_YOUR ASSIGNMENT_
Go over the lines below, and when one contains the word "hsize", copy it.

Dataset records

------------

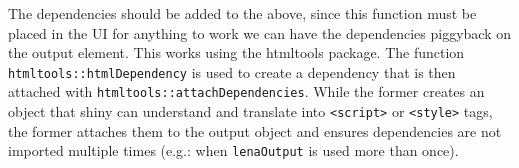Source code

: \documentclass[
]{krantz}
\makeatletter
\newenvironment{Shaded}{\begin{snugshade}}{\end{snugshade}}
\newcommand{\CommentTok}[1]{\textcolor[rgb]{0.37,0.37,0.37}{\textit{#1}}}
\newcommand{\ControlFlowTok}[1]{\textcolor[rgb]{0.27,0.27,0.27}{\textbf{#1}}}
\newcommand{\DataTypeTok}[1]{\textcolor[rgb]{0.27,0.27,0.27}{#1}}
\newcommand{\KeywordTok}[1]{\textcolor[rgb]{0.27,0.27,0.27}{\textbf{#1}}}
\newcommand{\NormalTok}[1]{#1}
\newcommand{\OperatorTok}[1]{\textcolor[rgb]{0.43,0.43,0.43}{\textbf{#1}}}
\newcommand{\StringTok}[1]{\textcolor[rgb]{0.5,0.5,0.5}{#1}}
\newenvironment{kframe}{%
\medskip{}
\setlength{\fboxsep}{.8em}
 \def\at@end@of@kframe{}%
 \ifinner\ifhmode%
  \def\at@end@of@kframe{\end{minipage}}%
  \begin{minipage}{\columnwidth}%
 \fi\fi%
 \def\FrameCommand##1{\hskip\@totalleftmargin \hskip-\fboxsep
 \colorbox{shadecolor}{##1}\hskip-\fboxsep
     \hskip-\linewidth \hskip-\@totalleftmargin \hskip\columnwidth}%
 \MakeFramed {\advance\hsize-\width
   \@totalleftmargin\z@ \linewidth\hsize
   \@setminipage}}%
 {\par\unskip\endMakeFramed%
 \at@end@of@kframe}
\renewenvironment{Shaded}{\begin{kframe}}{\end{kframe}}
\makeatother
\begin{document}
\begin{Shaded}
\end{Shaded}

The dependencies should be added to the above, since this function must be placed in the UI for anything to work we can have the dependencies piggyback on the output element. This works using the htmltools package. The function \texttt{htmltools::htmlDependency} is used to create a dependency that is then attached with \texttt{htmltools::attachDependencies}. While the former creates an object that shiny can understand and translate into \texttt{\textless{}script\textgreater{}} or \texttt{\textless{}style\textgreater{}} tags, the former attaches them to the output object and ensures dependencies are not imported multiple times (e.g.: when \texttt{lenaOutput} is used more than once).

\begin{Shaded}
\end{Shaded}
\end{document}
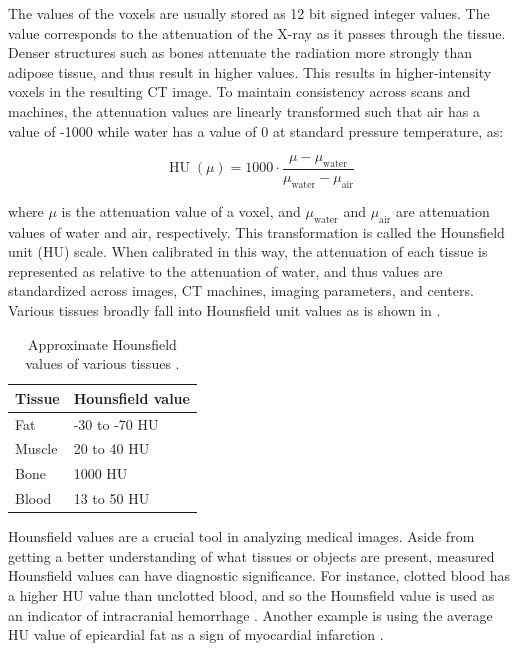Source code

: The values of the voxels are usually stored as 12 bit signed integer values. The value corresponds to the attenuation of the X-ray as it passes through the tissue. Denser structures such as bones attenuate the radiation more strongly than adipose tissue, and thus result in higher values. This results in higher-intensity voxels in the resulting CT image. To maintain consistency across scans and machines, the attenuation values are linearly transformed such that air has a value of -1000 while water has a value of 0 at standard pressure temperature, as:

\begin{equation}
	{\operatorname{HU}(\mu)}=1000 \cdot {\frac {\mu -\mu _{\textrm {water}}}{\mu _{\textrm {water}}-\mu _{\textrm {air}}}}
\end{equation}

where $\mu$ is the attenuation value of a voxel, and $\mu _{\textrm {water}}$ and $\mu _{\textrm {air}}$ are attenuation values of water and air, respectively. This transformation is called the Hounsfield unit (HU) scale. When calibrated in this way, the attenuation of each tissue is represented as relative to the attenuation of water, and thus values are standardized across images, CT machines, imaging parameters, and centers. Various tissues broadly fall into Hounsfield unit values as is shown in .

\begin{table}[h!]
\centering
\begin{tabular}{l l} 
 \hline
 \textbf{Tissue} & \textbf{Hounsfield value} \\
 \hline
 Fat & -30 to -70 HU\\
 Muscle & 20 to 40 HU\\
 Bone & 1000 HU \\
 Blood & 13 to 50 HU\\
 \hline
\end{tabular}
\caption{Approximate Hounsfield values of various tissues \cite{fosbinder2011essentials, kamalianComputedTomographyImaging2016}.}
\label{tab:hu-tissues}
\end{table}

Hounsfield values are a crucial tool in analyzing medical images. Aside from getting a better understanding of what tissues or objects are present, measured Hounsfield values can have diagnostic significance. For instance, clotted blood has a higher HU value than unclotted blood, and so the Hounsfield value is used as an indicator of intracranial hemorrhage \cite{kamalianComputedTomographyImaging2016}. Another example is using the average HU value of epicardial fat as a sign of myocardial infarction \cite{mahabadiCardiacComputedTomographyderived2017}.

------------

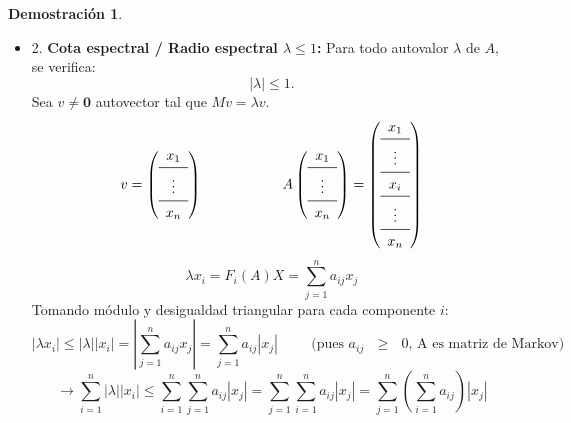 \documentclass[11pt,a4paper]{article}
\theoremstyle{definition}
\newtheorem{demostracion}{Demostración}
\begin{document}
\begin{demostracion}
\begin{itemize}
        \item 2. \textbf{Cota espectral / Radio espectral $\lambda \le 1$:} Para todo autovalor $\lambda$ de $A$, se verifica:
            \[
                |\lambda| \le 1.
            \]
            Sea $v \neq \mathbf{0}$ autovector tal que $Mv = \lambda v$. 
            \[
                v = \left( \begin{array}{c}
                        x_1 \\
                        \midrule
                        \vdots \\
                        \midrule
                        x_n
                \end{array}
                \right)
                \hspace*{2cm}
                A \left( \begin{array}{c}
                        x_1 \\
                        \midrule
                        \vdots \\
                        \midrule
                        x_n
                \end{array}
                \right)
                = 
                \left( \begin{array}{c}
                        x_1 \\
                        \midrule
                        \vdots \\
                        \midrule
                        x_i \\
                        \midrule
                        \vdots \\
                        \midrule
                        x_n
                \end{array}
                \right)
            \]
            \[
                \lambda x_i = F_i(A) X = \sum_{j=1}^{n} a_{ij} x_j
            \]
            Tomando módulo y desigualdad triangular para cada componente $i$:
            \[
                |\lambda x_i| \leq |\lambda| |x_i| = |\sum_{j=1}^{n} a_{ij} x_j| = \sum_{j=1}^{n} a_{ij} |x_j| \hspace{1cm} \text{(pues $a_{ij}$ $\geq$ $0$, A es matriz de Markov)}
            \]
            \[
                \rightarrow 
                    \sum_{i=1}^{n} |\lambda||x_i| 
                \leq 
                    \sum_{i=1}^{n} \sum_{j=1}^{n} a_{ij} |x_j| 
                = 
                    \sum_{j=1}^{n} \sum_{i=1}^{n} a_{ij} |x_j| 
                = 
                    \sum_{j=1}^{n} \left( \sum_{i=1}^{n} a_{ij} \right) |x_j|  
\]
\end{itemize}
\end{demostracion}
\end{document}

------------

_REPLY TO THE EXERCISE_
 \MakeFramed {\advance\hsize-\width
   \@totalleftmargin\z@ \linewidth\hsize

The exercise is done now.